10. Ms. Vyas tried to contend that no show-cause notice is contemplated before the exercise of powers under Rule 86-A of the MGST Rules, 2017. At this stage, we do not propose to go into this issue because this is a case where the department deemed it appropriate to issue the notices dated 30 June 2025, which, in our judgment, were nothing but show-cause notices. Having done this, the principle of fairness required the department to at least wait for the time limit prescribed in the said notices to expire before rushing to make the impugned orders dated 02 July 2025. The Petitioner in this case filed its reply within the timeline indicated in the notices dated 30 June 2025. Even that reply was not investigated, because the impugned orders were made a day prior to the receipt of such reply.
11. On the grounds stated above, we quash and set aside the impugned orders dated 02 July 2025. As a result of this quashing, the department’s action and the Petitioner’s electronic ledger must be immediately reversed. This entails restoring the status quo ante, prior to the issuance of the impugned orders dated 02 July 2025. It also includes the deblocking and reversing of the negative credit in the Petitioner’s electronic credit ledger. This process must be completed by 24 September 2025 at the latest.
12. Ms. Vyas argued that this was not a case of debit but rather a case of blockage. Based on the negative balance shown in the ledger, Mr. Pathak disputed this claim.
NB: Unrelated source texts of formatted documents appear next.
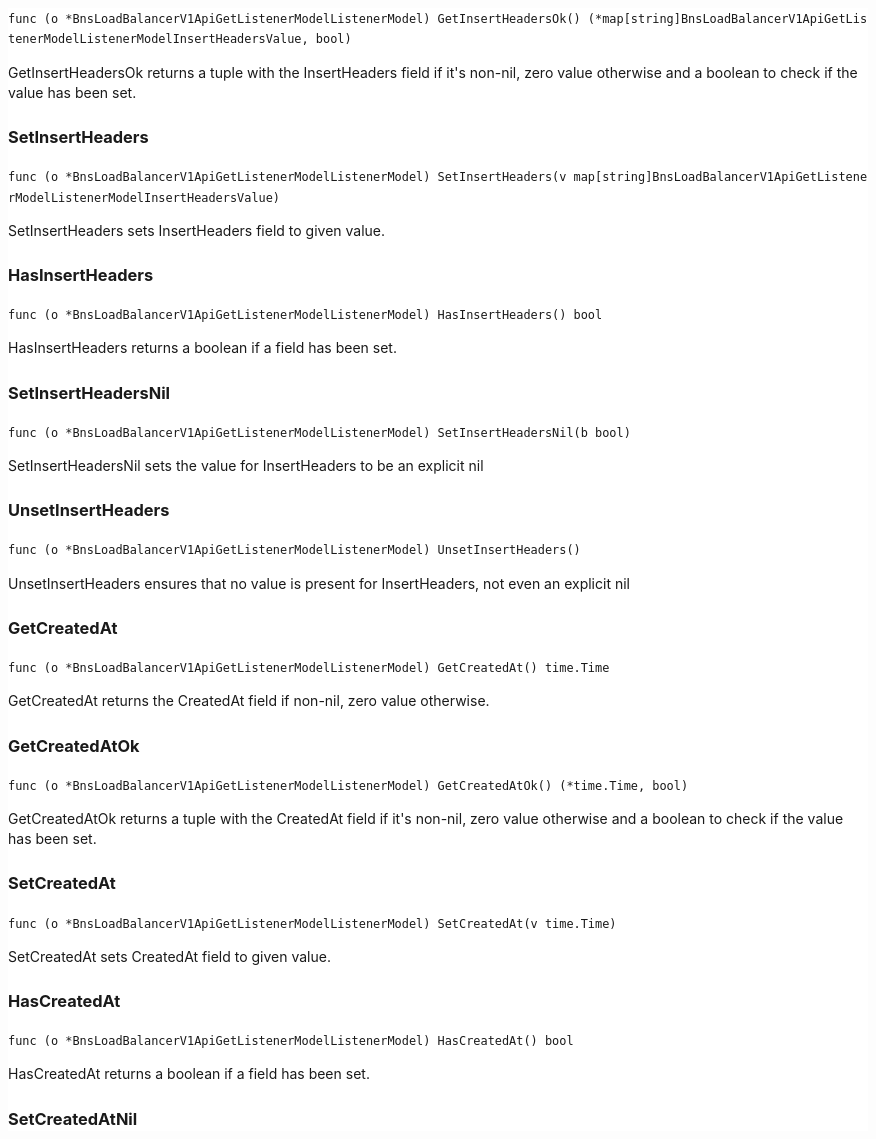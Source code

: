 `func (o *BnsLoadBalancerV1ApiGetListenerModelListenerModel) GetInsertHeadersOk() (*map[string]BnsLoadBalancerV1ApiGetListenerModelListenerModelInsertHeadersValue, bool)`

GetInsertHeadersOk returns a tuple with the InsertHeaders field if it's non-nil, zero value otherwise
and a boolean to check if the value has been set.

### SetInsertHeaders

`func (o *BnsLoadBalancerV1ApiGetListenerModelListenerModel) SetInsertHeaders(v map[string]BnsLoadBalancerV1ApiGetListenerModelListenerModelInsertHeadersValue)`

SetInsertHeaders sets InsertHeaders field to given value.

### HasInsertHeaders

`func (o *BnsLoadBalancerV1ApiGetListenerModelListenerModel) HasInsertHeaders() bool`

HasInsertHeaders returns a boolean if a field has been set.

### SetInsertHeadersNil

`func (o *BnsLoadBalancerV1ApiGetListenerModelListenerModel) SetInsertHeadersNil(b bool)`

 SetInsertHeadersNil sets the value for InsertHeaders to be an explicit nil

### UnsetInsertHeaders
`func (o *BnsLoadBalancerV1ApiGetListenerModelListenerModel) UnsetInsertHeaders()`

UnsetInsertHeaders ensures that no value is present for InsertHeaders, not even an explicit nil
### GetCreatedAt

`func (o *BnsLoadBalancerV1ApiGetListenerModelListenerModel) GetCreatedAt() time.Time`

GetCreatedAt returns the CreatedAt field if non-nil, zero value otherwise.

### GetCreatedAtOk

`func (o *BnsLoadBalancerV1ApiGetListenerModelListenerModel) GetCreatedAtOk() (*time.Time, bool)`

GetCreatedAtOk returns a tuple with the CreatedAt field if it's non-nil, zero value otherwise
and a boolean to check if the value has been set.

### SetCreatedAt

`func (o *BnsLoadBalancerV1ApiGetListenerModelListenerModel) SetCreatedAt(v time.Time)`

SetCreatedAt sets CreatedAt field to given value.

### HasCreatedAt

`func (o *BnsLoadBalancerV1ApiGetListenerModelListenerModel) HasCreatedAt() bool`

HasCreatedAt returns a boolean if a field has been set.

### SetCreatedAtNil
At this stage, we are not examining the controversy about whether this was a matter of mere blockage or a debit of credit entries. This question remains open to be decided in an appropriate case. But now that the impugned action is quashed, the status quo ante must be restored latest by 24 September 2025.
13. Since we have interfered with the department’s action only on the grounds of violation of natural justice, we clarify that the department would now be at liberty to dispose of the show-cause notices dated 30 June 2025 after considering the Petitioner’s reply dated 02 July 2025 and hearing the representative of the Petitioner by 10 October 2025, at the latest.
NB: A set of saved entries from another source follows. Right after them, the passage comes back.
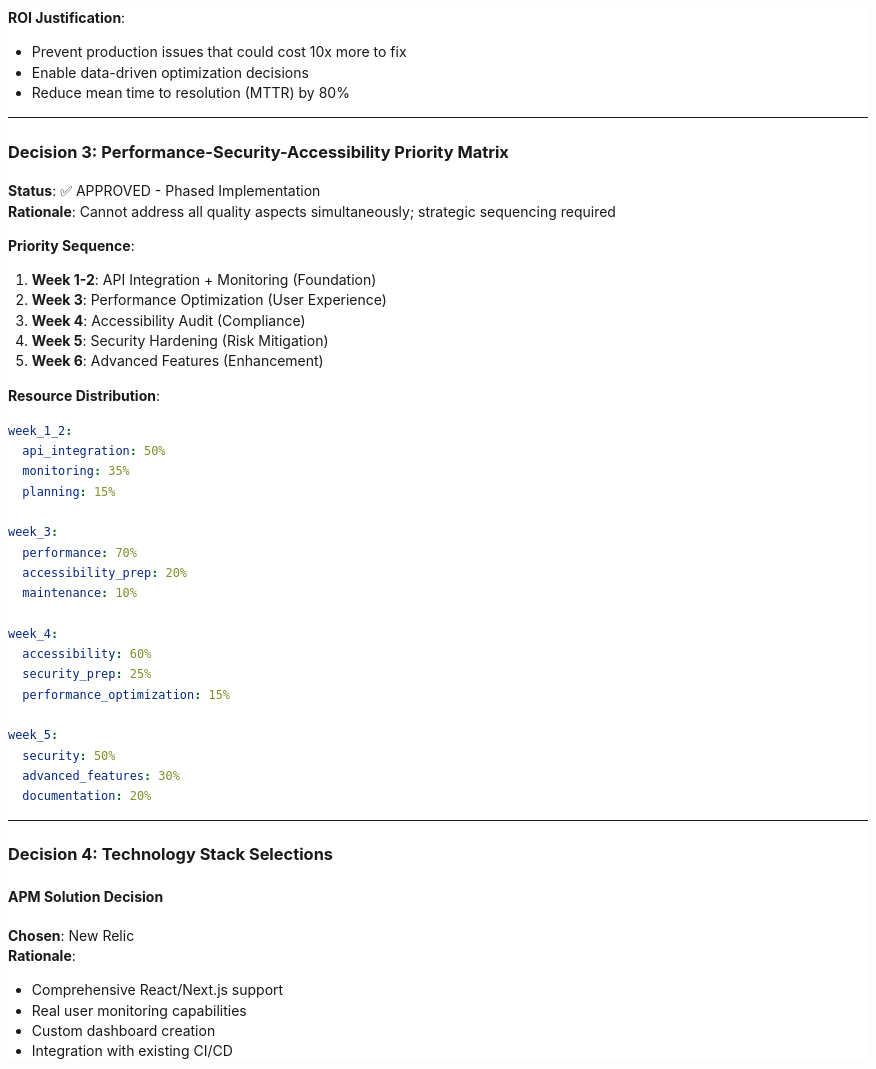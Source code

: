 **ROI Justification**:
- Prevent production issues that could cost 10x more to fix
- Enable data-driven optimization decisions
- Reduce mean time to resolution (MTTR) by 80%

---

### Decision 3: Performance-Security-Accessibility Priority Matrix
**Status**: ✅ APPROVED - Phased Implementation  
**Rationale**: Cannot address all quality aspects simultaneously; strategic sequencing required

**Priority Sequence**:
1. **Week 1-2**: API Integration + Monitoring (Foundation)
2. **Week 3**: Performance Optimization (User Experience)
3. **Week 4**: Accessibility Audit (Compliance)
4. **Week 5**: Security Hardening (Risk Mitigation)
5. **Week 6**: Advanced Features (Enhancement)

**Resource Distribution**:
```yaml
week_1_2: 
  api_integration: 50%
  monitoring: 35%
  planning: 15%

week_3:
  performance: 70%
  accessibility_prep: 20%
  maintenance: 10%

week_4:
  accessibility: 60%
  security_prep: 25%
  performance_optimization: 15%

week_5:
  security: 50%
  advanced_features: 30%
  documentation: 20%
```

---

### Decision 4: Technology Stack Selections

#### APM Solution Decision
**Chosen**: New Relic  
**Rationale**: 
- Comprehensive React/Next.js support
- Real user monitoring capabilities  
- Custom dashboard creation
- Integration with existing CI/CD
14. The above time limit is imposed because Mr. Pathak, based on instructions from the Petitioner, now makes a statement before us that even upon the restoration of the credit into the Petitioner’s electronic credit ledger, until the department disposes of the show-cause notices dated 30 June 2025, the Petitioner shall not utilise any credit from its electronic credit ledger. This statement is accepted, and the Petitioner is directed to act accordingly.
15. However, if the department does not dispose of the show-cause notices dated 30 June 2025 by 10 October 2025 at the latest, then the Petitioner will not be bound by the above statement and will be free to utilise the credit. Since, in the peculiar facts of this case, we have directed that the Petitioner be granted a personal hearing, we expect that the Petitioner’s representative will attend the personal hearing on the appointed date and not contribute to any delay in the disposal of the notices dated 30 June 2025 latest by 10 October 2025.
16. All contentions of all parties on the merits are left open. The show-cause notices issued by the department under Section 74 of the MGST Act can also proceed, and nothing in this order is intended to affect the proceedings pursuant to the said notices, which are not even challenged before us in this Petition.
17. The rule is made absolute in the above terms without any order for costs.
18. All concerned must act on an authenticated copy of this order.